Tableau: Using UK Shapefiles in PostGIS Database

Question

I'm trying to use Tableau to display data. Some of this data is suitable for mapping, and therefore I'd like to create maps in Tableau to display this data.

Unfortunately, neither the basic view nor the excellent work done for UK Mapping in tableau that is available freely available quite meets my needs. The right combination of Districts, Counties, Unitaries and metropolitans doesnt - as far as I can tell - exist in tableau format. However I believe I've got all the data and bits I need to DIY... but am struggling putting it all together.

I have Tableau Professional 9.3; Postgres 9.4 (PostGIS 2.1) and QGIS 2.12.2.

I have all of my data held in a PostGres database that I've connected to Tableau (and previously to QGIS).

I have all of my shapefiles downloaded from the ONS and imported into a second PostGres database. I'm particularly interested in this one: (https://geoportal.statistics.gov.uk/Docs/Boundaries/Local_authority_district_(GB)_2014_Boundaries_(Generalised_Clipped).zip). These are EPSG:27700 (1936/British National Grid)

I can query either database from tableau or QGIS. I have tried the method here (https://community.tableau.com/docs/DOC-5831) but end up with a blank attribute table in QGIS after performing the first step to convert to WPGS 84 (i.e. it loses all data when it converts). This therefore doesn't work for me; and I'm wary of the method as it strikes me there should be a more elegant solution at the database level.

Tableau wants:

• a path;
• a poloygon id;
• a name;
• a latitude;
• a longitude;

Therefore, in order to get this information in a suitable form, in the PostGIS database I believe I need to:

1. Extract the nodes from the 'geom' type in the table created by the imported shapefile (do I use (ST_DumpPoints(GEOM)).Geom)?)
2. Extract the path from the 'geom' type in the table created by the imported shapefile (do I use (ST_DumpPoints(GEOM)).Path)?)
3. Extract the Easting and Northing data from the Nodes
4. Convert the Easting and Northing data from EPSG:27700 to Lat\Long (i.e. WPS:84) (I know I need to use something like the following set long=st_x(st_transform(geom,4326)), lat=st_y(st_transform(geom,4326))
5. Put these into a new table\view and link to this in Tableau

Here's where I've got to:

--Drop Table IF Exists ctyua_dec_2014_ew_bgc_tblu;

With CTE_PointsAndNodes as 
(
SELECT gid
    , ctyua14cd
    , ctyua14nm
    , ctyua14nmw
--  , geom
    , (st_dumppoints(geom)).geom as points
    , (st_dumppoints(geom)).path as path
  FROM (Select * from ctyua_dec_2014_ew_bgc Where ctyua14nmw is Null) as tbltest
  )

Select gid
    , ctyua14cd
    , ctyua14nm
    , ctyua14nmw
--  , geom
    , points
    , path
    , st_x(st_transform(points,4326))
    , st_y(st_transform(points,4326))

INTO ctyua_dec_2014_ew_bgc_tblu

From CTE_PointsAndNodes

I do this; link to it in Tableau... but I get a blank sheet!

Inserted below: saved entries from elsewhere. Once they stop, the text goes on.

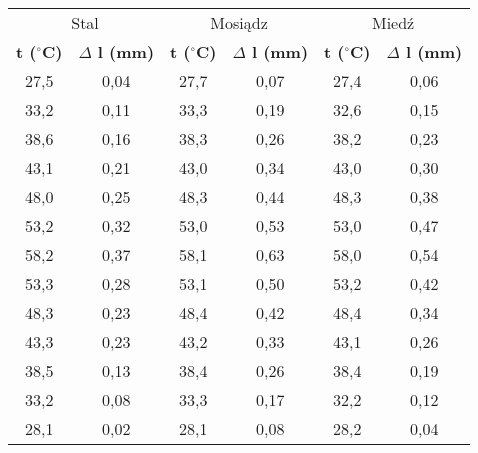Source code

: \documentclass[10pt,a4paper]{article}
\begin{document}
\begin{center}
\begin{tabular}{|c|c||c|c||c|c|}
\multicolumn{2}{c}{Stal} & \multicolumn{2}{c}{Mosiądz} & \multicolumn{2}{c}{Miedź}\\
\hhline{|=|==|==|=|}
\textbf{t ($^{\circ}$C)} & \textbf{$\Delta$ l (mm)} & \textbf{t ($^{\circ}$C)} & \textbf{$\Delta$ l (mm)} & \textbf{t ($^{\circ}$C)} & \textbf{$\Delta$ l (mm)}\\
\hline
27,5 & 0,04 & 27,7 & 0,07 & 27,4 & 0,06\\
\hline
33,2 & 0,11 & 33,3 & 0,19 & 32,6 & 0,15\\
\hline
38,6 & 0,16 & 38,3 & 0,26 & 38,2 & 0,23\\
\hline
43,1 & 0,21 & 43,0 & 0,34 & 43,0 & 0,30\\
\hline
48,0 & 0,25 & 48,3 & 0,44 & 48,3 & 0,38\\
\hline
53,2 & 0,32 & 53,0 & 0,53 & 53,0 & 0,47\\
\hline
58,2 & 0,37 & 58,1 & 0,63 & 58,0 & 0,54\\
\hline
53,3 & 0,28 & 53,1 & 0,50 & 53,2 & 0,42\\
\hline
48,3 & 0,23 & 48,4 & 0,42 & 48,4 & 0,34\\
\hline
43,3 & 0,23 & 43,2 & 0,33 & 43,1 & 0,26\\
\hline
38,5 & 0,13 & 38,4 & 0,26 & 38,4 & 0,19\\
\hline
33,2 & 0,08 & 33,3 & 0,17 & 32,2 & 0,12\\
\hline
28,1 & 0,02 & 28,1 & 0,08 & 28,2 & 0,04\\
\hline

\end{tabular}
\end{center}
\end{document}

So - am I right... and what am I doing wrong...

Answer 1

Figured this out. This process should work for any shapefile held in a Postgis database, and will put it in a format that can then be plotted as a polygon in Tableau directly from the database; no mucking about importing or exporting stuff. It will create a new table containing the data in the shapefile in a format thats usable by Tableau. The more adventurous amongst you can use this as the basis for a stored procedure\table loop to do multiple tables.

The steps are as follows:

1. Import your shapefile into your Postgis database (obvious, I know, but helps to start somewhere!)

2. Make sure you have explicitly stated the correct SRID. In reference to my OP, the files provided by the ONS geoportal do not have this explicitly stated (for these it is 27700), and therefore I cannot assume that any others do.

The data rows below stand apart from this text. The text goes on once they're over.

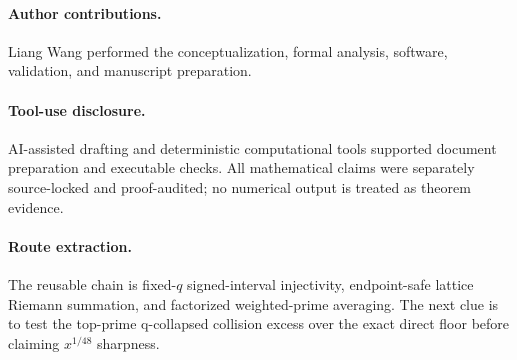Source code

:\paragraph{Author contributions.}
Liang Wang performed the conceptualization, formal analysis, software,
validation, and manuscript preparation.

\paragraph{Tool-use disclosure.}
AI-assisted drafting and deterministic computational tools supported document
preparation and executable checks.  All mathematical claims were separately
source-locked and proof-audited; no numerical output is treated as theorem
evidence.

\paragraph{Route extraction.}
The reusable chain is fixed-$q$ signed-interval injectivity, endpoint-safe
lattice Riemann summation, and factorized weighted-prime averaging.  The next
clue is to test the top-prime q-collapsed collision excess over the exact
direct floor before claiming $x^{1/48}$ sharpness.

   Select UpdateGeometrySRID(<tablename>, 'geom', <correct_SRID>); --Ensures that you have the correct SRID in the chosen shapefile table. See http://postgis.org/docs/UpdateGeometrySRID.html for guidance. 
   

3. This process creates a specific table for the tableau-formatted data (you could use it to create a materialised view but at present Tableau does not like these very much). We need to drop this if it's been created before.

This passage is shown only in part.